На седьмом десятке менять все творческие установки? отбрасывать все, чему поклонялся и служил всю жизнь? отказываться от проверенных долголетним опытом приемов работы? жертвовать прочной, установившейся репутацией? начинать снова и с нуля?.. Может быть, в нашем искусстве и есть люди, способные на это, наверняка есть, но я, к сожалению, к ним не отношусь.
Для строительства нового театра нужно столько мужества, может быть, даже героизма, нужно столько сил, физических и духовных, а, главное, нужно время. Ничего этого у меня уже нет. Что же делать? Что делать мне? Именно мне...
Так я пришел к мысли об этой книге, и мысль о ней стала для меня жизненно необходимой и неизбежной.
Я решил подробно описать, как я лично пришел к идее игрового театра, как я лично понимаю существо и специфику игрового театра и что я лично могу посоветовать тем, кто уже занимается или собирается заняться этим пресловутым игровым театром. Вдруг кому-то пригодится?
Вторая предыстория возникновения этой книги более прозаична. В ней нет концептуальных закидонов и потрясения основ. Зато в ней много маленьких ежедневных открытий, этих прелестных семейных радостей, которые нужно организовывать режиссеру и педагогу для своих питомцев, если они, эти открытия, не возникают спонтанно.
Спору нет, лучше, когда спонтанно. Но тут нет прочных гарантий. Поэтому приходится готовиться к репетициям и к занятиям, готовиться много и тщательно. Я и готовился — очень тщательно и непозволительно много. В процессе подготовки я даже вывел для себя один смешной закон, звучащий анекдотически, почти абсурдно: соотношение времени, затрачиваемого на репетицию, и времени, необходимого для подготовки к этой репетиции, звучит как один-к-четырем. Что это значит? Ну, например, мне, чтобы провести очень хорошую трехчасовую репетицию (очень хороший урок), нужно готовиться, как минимум, 10-12 часов. А я не мог себе позволить — и не позволял никогда — провести плохой или даже средний урок. Естественно, что времени катастрофически не хватало. Не хватало жизни.
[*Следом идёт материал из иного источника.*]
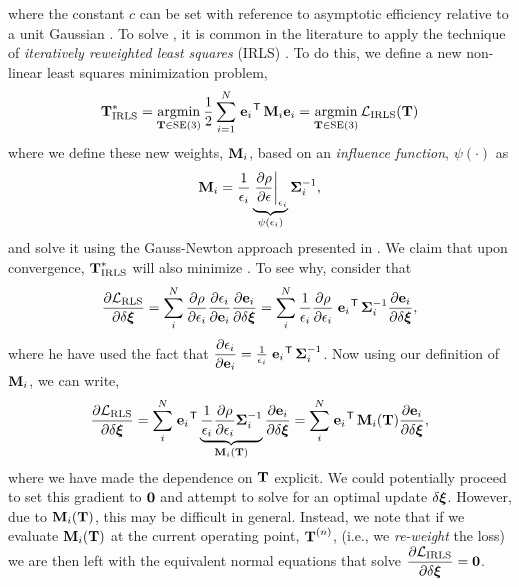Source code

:where the constant $c$ can be set with reference to asymptotic efficiency relative to a unit Gaussian \citep{Holland1977}. To solve , it is common in the literature to apply the technique of \textit{iteratively reweighted least squares} (IRLS) \citep{Holland1977}. To do this, we define a new non-linear least squares minimization problem,
\begin{equation}
\boldsymbol{\mathbf{T}}^*_{\text{IRLS}} = \operatorname*{argmin}_{\boldsymbol{\mathbf{T}}\in\text{SE}(3)}\frac{1}{2} \sum_{i=1}^{N} 
\left.{\boldsymbol{\mathbf{e}}_{i}}\right.^{\mkern-1.0mu\mathsf{T}} \boldsymbol{\mathbf{M}}_{i} \boldsymbol{\mathbf{e}}_{i} = \operatorname*{argmin}_{\boldsymbol{\mathbf{T}}\in\text{SE}(3)} \mathcal{L}_{\text{IRLS}}(\boldsymbol{\mathbf{T}})
\end{equation}
where we define these new weights, $\boldsymbol{\mathbf{M}}_{i}$, based on an \textit{influence function}, $\psi(\cdot)$ as
\begin{equation}
	\boldsymbol{\mathbf{M}}_i = \frac{1}{\epsilon_i} \underbrace{\left.\dfrac{\partial \rho}{\partial \epsilon}\right|_{\epsilon_i}}_{\psi(\epsilon_i)} \boldsymbol{\mathbf{\Sigma}}_{i}^{-1},
\end{equation}
and solve it using the Gauss-Newton approach presented in . We claim that upon convergence, $\boldsymbol{\mathbf{T}}^*_{\text{IRLS}}$ will also minimize . To see why, consider that
\begin{equation}
\dfrac{\partial \mathcal{L}_{\text{RLS}}}{\partial \delta \boldsymbol{\mathbf{\xi}}} = 	\sum_i^N \dfrac{\partial \rho}{\partial \epsilon_i} \dfrac{\partial \epsilon_i}{\partial \boldsymbol{\mathbf{e}}_i} \dfrac{\partial \boldsymbol{\mathbf{e}}_i}{\partial \delta \boldsymbol{\mathbf{\xi}}} = 	\sum_i^N \frac{1}{\epsilon_i} \dfrac{\partial \rho}{\partial \epsilon_i} \left.{\boldsymbol{\mathbf{e}}_{i}}\right.^{\mkern-1.0mu\mathsf{T}} \boldsymbol{\mathbf{\Sigma}}_{i}^{-1} \dfrac{\partial \boldsymbol{\mathbf{e}}_i}{\partial \delta \boldsymbol{\mathbf{\xi}}}, 
\end{equation} where he have used the fact that $\dfrac{\partial \epsilon_i}{\partial \boldsymbol{\mathbf{e}}_i} = \frac{1}{\epsilon_i} 	\left.{\boldsymbol{\mathbf{e}}_{i}}\right.^{\mkern-1.0mu\mathsf{T}} \boldsymbol{\mathbf{\Sigma}}_{i}^{-1}$. Now using our definition of $\boldsymbol{\mathbf{M}}_i$, we can write,
\begin{equation}
\dfrac{\partial \mathcal{L}_{\text{RLS}}}{\partial \delta \boldsymbol{\mathbf{\xi}}}  = 	\sum_i^N \left.{\boldsymbol{\mathbf{e}}_{i}}\right.^{\mkern-1.0mu\mathsf{T}} \underbrace{\frac{1}{\epsilon_i} \dfrac{\partial \rho}{\partial \epsilon_i}  \boldsymbol{\mathbf{\Sigma}}_{i}^{-1}}_{\boldsymbol{\mathbf{M}}_i(\boldsymbol{\mathbf{T}})} \dfrac{\partial \boldsymbol{\mathbf{e}}_i}{\partial \delta \boldsymbol{\mathbf{\xi}}} = \sum_i^N \left.{\boldsymbol{\mathbf{e}}_{i}}\right.^{\mkern-1.0mu\mathsf{T}} \boldsymbol{\mathbf{M}}_i(\boldsymbol{\mathbf{T}}) \dfrac{\partial \boldsymbol{\mathbf{e}}_i}{\partial \delta \boldsymbol{\mathbf{\xi}}}, 
\end{equation} where we have made the dependence on $\boldsymbol{\mathbf{T}}$ explicit. We could potentially proceed to set this gradient to $\boldsymbol{\mathbf{0}}$ and attempt to solve for an optimal update $\delta \boldsymbol{\mathbf{\xi}}$. However, due to $\boldsymbol{\mathbf{M}}_i(\boldsymbol{\mathbf{T}})$, this may be difficult in general.  Instead, we note that if we evaluate $\boldsymbol{\mathbf{M}}_i{(\boldsymbol{\mathbf{T}}})$ at the current operating point, $\boldsymbol{\mathbf{T}}^{(n)}$, (i.e., we \textit{re-weight} the loss) we are then left with the equivalent normal equations that solve $\dfrac{\partial \mathcal{L}_{\text{IRLS}}}{\partial \delta \boldsymbol{\mathbf{\xi}}} = \boldsymbol{\mathbf{0}}$.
Можете себе представить, сколько у меня накопилось подготовительных материалов к репетициям и занятиям за три с лишним десятилетия! Папки, папочки, конверты, конвертики с черновыми записками, отдельные листы, общие тетради и амбарные книги, а в них: планы и планчики, зарисовки и режиссерские экспликации, записи своих мыслей и выписки из чужих сочинений, шпаргалки для выступлений на творческих заседаниях и даже черновики стихотворных опусов; если же сюда добавить мои собственные заметки на чужих лекциях (когда я был студентом) и конспекты моих лекций, сделанных моими студентами, плюс фрагменты когда-то затеянной и заброшенной диссертации, — получится гора исписанной бумаги. Этакий маленький Монблан канцтоваров, побывавших в употреблении.
9
И когда, как-то незаметно для себя, я из пионера превратился в пенсионера, встал вопрос, что теперь делать с этой кучей макулатуры, куда ее девать, к чему приспособить. Действительно: выбросить жалко, хранить вроде бы уже незачем. (Пауза). А не сделать ли из этого добра книгу? Разобрать, рассортировать по темам, нанизать на единый сюжетный стержень... В такой затее что-то явно импонировало. Что-то заманчиво-глупое, некая умилительная утилитарность ("подвести итог", "достойно завершить", "внести посильный вклад" и, наконец, даже "остаться в веках"). Дело было за сюжетным стержнем. Он долго не находился.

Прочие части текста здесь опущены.